In general, yes. Sometimes children who are very slow have parents of average ability, but sometimes children who are very slow come from parents who are slow learners. Sometimes you find a gifted child comes from a family of fairly average ability but often you find a gifted child coming from a family where the parents are very bright, too. There’s no absolute rule. If parents are not particularly interested in fostering a child’s abilities, the child might not feel permitted to show that she thinks very well.

The most important thing for parents is not to be worried if their child is not showing the same developmental stages as other kids but is going through them faster. Some parents worry a bit that if their child is talking earlier than some other children that they may burn out in later life. That’s just not true. They don’t need to worry.

How important a measure is IQ?

IQ is enormously important in helping us understand whether a child is intellectually delayed or intellectually advanced. So if a school or teacher thinks that a child might be developmentally delayed and is progressing much slower than usual they will get a psychologist to give the child an IQ test, because that allows us to see the degree of slowness that the child has. Similarly, if a child’s progressing faster than usual, intellectually, it’s a good idea to give an IQ test because that gives us a measure of how much beyond her age peers she really is. If a child has an IQ of 120 that means she’s in the top 10% in her capacity to think. In music, art, sport, we don’t calculate enhancement with IQ, but with intellectual ability the IQ test is a very, very useful instrument: not just to see if the child is bright, but how bright the kid is, and how far beyond her classmates she really is.
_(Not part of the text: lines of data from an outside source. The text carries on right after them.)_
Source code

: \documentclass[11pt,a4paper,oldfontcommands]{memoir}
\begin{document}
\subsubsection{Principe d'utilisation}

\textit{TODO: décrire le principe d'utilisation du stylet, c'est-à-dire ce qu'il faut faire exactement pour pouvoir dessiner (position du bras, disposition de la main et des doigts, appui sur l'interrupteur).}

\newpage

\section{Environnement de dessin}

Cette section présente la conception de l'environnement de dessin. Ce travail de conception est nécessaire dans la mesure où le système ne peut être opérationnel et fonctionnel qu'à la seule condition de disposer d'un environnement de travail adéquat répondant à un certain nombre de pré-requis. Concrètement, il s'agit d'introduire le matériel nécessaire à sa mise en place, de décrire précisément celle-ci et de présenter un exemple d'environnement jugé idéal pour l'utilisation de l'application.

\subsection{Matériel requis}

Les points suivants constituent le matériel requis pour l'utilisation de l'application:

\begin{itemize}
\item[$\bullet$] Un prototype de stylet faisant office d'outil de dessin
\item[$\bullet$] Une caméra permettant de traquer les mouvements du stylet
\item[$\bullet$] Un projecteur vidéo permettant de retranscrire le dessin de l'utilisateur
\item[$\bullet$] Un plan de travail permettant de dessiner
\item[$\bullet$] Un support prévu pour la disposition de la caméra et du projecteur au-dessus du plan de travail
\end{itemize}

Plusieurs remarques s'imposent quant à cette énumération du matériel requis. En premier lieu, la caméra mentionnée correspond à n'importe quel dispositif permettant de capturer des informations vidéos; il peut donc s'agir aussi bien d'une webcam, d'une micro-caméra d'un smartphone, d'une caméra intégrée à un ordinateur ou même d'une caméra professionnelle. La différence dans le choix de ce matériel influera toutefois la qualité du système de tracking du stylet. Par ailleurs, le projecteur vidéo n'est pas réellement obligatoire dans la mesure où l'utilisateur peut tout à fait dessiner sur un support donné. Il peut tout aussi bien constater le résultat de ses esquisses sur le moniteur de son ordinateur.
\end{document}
It enables us to present the child with a curriculum that suits her needs rather than one that is designed for just most kids.

Was the push a decade or so ago to spread the study of philosophy in schools an example of a curriculum suited to gifted kids?

The philosophy for children movement was generally regarded as something that was good for most, if not all, kids. Certainly children who were keen, analytical, evaluative thinkers, probably got more out of philosophy for schools, but I certainly wouldn’t want an enrichment program like philosophy for schools to be kept only for the gifted kids. It’s not a matter of giving gifted kids entertaining, challenging, satisfying curriculum as if the others are getting a boring, unchallenging, unsatisfying curriculum. That’s the last thing we’d want to see happen.

Have you noticed a change in the incidence of gifted children over the years?

I haven’t seen a greater incidence of gifted kids, just like I haven’t seen a greater incidence of intellectually disabled kids over the years but I have seen a greater awareness of the needs of developmentally disabled kids and gifted kids. Teachers are much more aware than they were 20 years ago of the range of individual differences in our classrooms and they’re much more responsive to that range.

Is there merit in having separate schooling for gifted kids?

I wouldn’t think of selective schools as separate schools. There is the Conservatorium High School which is a school for children who have towered in music and the performing arts. We don’t talk about that as if it is segregation, because we accept that for kids who have got certain types of talent they may need to have a special education. In NSW we’ve also got schools for kids who have talent in sport and in athletics and we don’t worry too much about the separateness of schooling for that, so why shouldn’t we have schools for kids who’ve got particular aptitudes in what’s extremely serious: maths, English, science, languages? That doesn’t worry me; I don’t think of it as separate education. I think of it as special education with a curriculum designed for kids who differ in a particular way. For gifted kids that means faster learning and learning at a higher level of complexity.